[[ Material to process, beginning ]]

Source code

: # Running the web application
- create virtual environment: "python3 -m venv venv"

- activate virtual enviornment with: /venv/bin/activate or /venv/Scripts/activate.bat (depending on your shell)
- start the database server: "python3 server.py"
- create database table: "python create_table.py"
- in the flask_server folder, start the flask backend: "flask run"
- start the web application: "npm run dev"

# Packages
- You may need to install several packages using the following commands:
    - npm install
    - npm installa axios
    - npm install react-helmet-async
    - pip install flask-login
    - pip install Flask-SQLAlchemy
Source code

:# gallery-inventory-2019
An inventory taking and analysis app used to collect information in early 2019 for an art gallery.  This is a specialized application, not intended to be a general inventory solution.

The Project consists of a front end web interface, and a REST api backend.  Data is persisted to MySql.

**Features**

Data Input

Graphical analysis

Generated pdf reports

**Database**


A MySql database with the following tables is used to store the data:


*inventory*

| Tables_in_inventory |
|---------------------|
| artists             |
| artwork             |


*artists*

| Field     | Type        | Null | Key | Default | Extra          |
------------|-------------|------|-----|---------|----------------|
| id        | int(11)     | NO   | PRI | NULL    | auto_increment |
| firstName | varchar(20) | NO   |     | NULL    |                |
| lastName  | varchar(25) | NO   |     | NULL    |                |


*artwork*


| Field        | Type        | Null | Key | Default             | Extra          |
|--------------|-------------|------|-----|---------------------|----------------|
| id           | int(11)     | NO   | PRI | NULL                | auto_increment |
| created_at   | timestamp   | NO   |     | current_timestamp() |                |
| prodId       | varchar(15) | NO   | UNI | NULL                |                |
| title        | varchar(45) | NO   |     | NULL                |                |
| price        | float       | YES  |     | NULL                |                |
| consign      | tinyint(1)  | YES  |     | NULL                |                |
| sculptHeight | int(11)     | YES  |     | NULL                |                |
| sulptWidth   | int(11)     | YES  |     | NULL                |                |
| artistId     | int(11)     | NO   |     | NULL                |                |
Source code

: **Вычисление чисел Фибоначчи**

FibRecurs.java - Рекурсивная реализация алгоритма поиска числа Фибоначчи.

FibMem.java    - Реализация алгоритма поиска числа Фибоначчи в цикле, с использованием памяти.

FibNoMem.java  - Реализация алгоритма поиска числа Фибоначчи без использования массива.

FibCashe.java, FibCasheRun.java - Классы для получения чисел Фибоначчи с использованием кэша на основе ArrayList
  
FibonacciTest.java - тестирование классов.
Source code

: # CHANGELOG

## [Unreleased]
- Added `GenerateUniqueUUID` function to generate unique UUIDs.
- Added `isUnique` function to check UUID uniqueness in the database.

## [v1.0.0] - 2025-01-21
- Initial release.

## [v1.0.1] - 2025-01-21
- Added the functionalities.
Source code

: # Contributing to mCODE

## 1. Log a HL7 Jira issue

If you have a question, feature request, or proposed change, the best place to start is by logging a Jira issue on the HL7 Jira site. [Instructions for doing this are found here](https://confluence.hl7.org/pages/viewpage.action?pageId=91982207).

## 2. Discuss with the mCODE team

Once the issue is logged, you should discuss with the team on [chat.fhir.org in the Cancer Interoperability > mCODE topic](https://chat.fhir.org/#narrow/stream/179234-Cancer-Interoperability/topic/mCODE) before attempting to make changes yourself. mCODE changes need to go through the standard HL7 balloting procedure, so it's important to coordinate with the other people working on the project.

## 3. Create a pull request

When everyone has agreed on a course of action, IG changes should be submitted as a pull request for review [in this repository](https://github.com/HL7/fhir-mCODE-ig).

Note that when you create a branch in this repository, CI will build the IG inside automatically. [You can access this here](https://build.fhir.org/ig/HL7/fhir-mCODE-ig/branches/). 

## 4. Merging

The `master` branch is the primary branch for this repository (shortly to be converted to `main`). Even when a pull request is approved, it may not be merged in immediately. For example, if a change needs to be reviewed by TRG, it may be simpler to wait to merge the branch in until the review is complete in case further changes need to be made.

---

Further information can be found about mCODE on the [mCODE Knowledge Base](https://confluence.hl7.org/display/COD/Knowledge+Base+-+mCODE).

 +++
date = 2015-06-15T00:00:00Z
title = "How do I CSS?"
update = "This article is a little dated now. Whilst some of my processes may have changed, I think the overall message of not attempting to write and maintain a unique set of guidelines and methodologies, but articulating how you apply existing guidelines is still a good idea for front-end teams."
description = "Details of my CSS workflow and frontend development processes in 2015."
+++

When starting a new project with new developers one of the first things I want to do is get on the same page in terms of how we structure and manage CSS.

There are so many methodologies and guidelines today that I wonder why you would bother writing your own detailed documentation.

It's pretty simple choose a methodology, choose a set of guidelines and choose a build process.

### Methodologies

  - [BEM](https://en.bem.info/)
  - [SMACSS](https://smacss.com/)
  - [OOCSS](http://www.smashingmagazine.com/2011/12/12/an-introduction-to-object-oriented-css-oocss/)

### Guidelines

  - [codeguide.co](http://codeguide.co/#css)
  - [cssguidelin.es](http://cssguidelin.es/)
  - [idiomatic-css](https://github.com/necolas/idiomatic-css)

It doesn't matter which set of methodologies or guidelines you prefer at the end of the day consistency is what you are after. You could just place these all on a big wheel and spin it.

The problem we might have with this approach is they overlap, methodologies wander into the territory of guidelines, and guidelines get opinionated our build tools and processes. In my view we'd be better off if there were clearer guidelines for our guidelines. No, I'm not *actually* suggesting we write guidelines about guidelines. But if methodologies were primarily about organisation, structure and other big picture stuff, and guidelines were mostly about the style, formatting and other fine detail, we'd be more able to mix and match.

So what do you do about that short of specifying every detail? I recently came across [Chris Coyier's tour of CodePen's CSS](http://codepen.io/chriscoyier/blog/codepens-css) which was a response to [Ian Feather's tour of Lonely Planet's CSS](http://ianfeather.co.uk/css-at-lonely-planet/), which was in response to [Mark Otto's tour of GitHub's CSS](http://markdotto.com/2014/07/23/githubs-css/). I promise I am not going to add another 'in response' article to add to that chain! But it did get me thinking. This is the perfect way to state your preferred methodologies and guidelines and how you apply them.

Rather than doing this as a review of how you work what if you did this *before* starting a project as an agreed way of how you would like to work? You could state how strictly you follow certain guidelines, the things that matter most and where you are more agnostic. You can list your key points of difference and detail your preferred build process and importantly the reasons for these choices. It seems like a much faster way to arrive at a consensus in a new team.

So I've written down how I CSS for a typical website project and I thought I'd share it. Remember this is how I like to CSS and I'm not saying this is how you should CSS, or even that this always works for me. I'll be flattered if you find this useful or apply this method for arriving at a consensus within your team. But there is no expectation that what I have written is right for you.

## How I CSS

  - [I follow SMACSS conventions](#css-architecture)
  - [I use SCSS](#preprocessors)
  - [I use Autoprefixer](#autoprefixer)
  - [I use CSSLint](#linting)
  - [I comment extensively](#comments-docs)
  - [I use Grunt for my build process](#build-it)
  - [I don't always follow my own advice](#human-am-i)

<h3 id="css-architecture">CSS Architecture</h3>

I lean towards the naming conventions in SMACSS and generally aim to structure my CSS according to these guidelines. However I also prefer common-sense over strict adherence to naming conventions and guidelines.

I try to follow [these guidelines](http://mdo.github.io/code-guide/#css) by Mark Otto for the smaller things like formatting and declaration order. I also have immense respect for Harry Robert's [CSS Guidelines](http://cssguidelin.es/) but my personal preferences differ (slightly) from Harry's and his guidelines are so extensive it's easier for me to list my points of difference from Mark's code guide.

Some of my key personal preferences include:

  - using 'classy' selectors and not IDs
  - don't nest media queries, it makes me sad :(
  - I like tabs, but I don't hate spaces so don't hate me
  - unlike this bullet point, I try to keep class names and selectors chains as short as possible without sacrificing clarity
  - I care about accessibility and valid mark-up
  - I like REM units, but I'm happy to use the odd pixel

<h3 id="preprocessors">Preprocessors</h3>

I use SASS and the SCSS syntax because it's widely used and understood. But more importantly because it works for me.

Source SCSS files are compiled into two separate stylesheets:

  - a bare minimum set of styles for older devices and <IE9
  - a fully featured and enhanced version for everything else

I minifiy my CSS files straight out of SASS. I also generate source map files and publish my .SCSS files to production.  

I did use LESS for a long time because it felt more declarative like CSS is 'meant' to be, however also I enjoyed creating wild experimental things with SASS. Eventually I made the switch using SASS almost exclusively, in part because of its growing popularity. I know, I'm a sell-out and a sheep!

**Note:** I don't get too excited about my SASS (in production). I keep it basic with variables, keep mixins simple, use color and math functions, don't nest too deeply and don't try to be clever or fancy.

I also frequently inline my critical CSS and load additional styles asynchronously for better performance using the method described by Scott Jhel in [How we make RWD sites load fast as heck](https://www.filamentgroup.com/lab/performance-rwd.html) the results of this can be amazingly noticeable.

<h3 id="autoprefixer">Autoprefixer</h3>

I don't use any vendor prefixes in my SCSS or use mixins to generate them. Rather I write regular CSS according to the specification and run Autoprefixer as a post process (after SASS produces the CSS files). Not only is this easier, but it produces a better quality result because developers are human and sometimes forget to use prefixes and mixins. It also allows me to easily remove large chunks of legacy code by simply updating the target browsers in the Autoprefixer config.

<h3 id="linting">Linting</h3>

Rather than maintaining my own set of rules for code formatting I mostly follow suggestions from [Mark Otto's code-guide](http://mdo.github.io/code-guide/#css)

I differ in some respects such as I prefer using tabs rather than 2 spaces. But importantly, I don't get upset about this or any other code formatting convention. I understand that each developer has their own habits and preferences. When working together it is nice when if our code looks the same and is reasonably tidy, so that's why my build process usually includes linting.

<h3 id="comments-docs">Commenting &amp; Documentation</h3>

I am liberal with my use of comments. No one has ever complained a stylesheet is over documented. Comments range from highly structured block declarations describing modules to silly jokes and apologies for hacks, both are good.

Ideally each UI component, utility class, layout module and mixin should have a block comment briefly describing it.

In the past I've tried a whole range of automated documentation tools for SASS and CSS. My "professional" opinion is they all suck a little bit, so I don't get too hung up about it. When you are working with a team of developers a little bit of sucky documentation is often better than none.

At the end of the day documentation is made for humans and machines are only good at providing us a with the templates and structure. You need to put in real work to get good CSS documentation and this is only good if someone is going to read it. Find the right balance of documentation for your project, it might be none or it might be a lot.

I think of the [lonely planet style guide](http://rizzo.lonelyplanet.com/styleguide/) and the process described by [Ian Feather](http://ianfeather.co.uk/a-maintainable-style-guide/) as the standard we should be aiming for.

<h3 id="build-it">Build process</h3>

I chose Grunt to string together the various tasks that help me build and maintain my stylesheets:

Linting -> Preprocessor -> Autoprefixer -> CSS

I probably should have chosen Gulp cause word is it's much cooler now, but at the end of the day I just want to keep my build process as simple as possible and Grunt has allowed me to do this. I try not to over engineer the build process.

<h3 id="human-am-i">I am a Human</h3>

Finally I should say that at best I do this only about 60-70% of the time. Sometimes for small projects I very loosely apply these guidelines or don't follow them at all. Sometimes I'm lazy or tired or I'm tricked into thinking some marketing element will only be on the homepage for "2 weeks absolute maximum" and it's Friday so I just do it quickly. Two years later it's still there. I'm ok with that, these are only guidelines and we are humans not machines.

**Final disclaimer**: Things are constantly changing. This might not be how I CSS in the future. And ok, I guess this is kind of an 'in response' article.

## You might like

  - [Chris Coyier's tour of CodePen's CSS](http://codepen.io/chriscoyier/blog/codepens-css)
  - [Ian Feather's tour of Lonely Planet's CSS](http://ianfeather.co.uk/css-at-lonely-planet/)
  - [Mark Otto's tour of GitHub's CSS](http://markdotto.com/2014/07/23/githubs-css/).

[[ Material to process, end ]]

Task statement:
Taking the entries above, restate exactly those lines that fall between the line with "Graphical analysis" and the line with "firstName | varchar(20)", keeping both of those lines too.

Exercise solution:
Graphical analysis

Generated pdf reports

**Database**


A MySql database with the following tables is used to store the data:


*inventory*

| Tables_in_inventory |
|---------------------|
| artists             |
| artwork             |


*artists*

| Field     | Type        | Null | Key | Default | Extra          |
------------|-------------|------|-----|---------|----------------|
| id        | int(11)     | NO   | PRI | NULL    | auto_increment |
| firstName | varchar(20) | NO   |     | NULL    |                |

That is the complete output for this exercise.